* [Try it]: In the listing below, find each line that holds "instructions" and list it.

* [Input for this task]:
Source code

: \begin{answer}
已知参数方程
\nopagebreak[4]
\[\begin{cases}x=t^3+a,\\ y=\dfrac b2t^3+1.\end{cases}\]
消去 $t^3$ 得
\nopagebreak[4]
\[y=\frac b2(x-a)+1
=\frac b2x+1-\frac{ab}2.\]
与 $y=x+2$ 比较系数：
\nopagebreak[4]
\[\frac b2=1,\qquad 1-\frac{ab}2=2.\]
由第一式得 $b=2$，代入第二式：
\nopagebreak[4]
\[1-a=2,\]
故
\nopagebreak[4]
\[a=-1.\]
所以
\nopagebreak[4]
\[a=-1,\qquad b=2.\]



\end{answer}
---
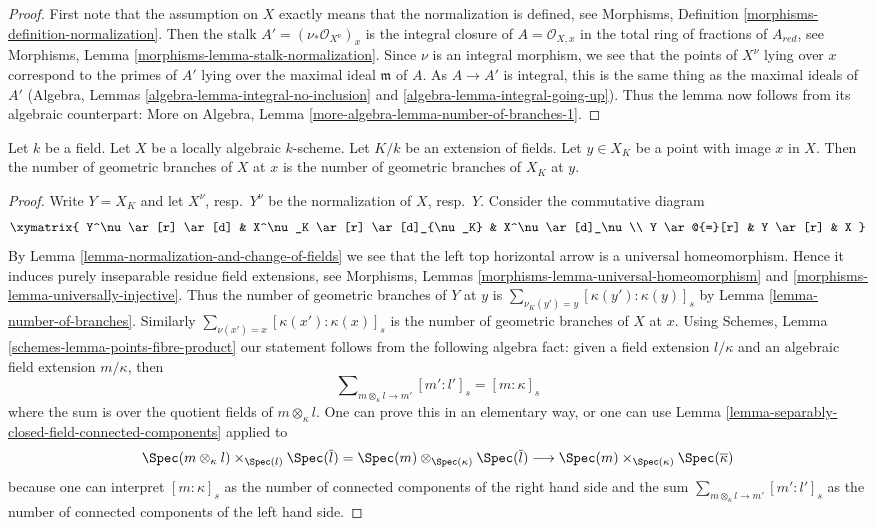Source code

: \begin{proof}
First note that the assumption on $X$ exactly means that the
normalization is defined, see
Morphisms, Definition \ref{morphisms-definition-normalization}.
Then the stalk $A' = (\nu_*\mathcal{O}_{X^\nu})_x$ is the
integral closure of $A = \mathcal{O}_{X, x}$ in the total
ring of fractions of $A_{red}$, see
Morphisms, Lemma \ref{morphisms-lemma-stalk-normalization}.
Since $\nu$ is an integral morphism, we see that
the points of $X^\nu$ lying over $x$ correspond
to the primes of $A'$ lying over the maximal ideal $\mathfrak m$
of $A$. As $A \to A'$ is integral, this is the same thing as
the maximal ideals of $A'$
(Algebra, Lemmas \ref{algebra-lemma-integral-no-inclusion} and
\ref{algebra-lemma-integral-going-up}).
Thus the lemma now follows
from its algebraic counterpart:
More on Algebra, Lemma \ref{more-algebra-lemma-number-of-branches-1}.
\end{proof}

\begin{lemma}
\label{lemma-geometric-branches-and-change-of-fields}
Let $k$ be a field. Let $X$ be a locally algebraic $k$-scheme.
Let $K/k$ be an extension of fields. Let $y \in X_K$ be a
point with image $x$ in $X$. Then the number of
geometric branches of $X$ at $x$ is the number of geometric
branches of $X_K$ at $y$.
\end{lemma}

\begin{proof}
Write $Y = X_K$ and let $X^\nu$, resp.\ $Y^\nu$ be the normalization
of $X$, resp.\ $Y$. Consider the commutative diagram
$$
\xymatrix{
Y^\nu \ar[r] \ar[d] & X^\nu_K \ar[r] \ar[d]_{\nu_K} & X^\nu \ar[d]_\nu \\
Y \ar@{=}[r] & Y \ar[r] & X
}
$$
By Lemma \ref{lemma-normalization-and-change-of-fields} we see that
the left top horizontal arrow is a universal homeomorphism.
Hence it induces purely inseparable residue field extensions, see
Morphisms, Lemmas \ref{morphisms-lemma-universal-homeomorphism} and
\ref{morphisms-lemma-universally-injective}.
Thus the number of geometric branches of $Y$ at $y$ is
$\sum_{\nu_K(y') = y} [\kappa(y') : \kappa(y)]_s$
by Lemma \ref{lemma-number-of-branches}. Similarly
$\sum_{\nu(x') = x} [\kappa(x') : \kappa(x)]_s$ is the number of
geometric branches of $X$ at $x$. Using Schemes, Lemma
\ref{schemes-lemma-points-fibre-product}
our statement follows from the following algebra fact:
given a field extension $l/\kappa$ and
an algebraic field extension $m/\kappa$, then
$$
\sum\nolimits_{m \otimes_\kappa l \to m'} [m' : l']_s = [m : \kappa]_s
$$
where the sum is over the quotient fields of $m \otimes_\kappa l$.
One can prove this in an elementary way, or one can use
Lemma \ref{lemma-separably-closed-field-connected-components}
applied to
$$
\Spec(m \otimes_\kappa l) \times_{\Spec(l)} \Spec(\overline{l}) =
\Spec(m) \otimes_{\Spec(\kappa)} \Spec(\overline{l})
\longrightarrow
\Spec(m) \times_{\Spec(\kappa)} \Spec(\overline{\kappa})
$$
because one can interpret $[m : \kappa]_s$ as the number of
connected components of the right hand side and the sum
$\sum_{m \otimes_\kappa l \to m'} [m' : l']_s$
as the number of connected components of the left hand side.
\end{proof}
---
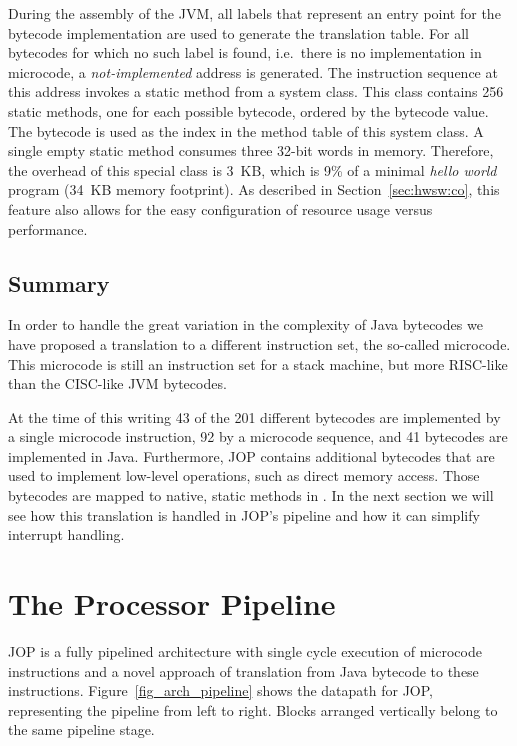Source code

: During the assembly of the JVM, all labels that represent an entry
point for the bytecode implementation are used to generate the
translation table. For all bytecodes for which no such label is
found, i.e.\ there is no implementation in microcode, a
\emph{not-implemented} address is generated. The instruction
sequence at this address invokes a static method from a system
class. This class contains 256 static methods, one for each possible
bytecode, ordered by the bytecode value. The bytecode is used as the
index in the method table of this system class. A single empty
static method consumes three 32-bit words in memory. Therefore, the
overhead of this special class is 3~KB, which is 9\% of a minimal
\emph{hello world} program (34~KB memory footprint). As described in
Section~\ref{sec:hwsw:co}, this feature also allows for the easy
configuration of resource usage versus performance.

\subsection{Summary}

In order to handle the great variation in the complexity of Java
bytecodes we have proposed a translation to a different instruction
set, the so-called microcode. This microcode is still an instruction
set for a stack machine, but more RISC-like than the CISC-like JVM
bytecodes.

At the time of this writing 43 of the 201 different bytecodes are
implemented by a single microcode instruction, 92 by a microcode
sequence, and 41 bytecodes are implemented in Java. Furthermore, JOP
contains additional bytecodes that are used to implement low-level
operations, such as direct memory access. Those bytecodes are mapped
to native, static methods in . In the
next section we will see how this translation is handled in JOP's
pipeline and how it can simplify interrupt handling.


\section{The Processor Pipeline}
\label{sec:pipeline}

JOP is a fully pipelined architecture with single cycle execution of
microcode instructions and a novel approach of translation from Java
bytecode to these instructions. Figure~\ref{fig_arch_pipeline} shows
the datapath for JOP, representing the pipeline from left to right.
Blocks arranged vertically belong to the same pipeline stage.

* [Answer to the problem]:
microcode instructions and a novel approach of translation from Java
bytecode to these instructions. Figure~\ref{fig_arch_pipeline} shows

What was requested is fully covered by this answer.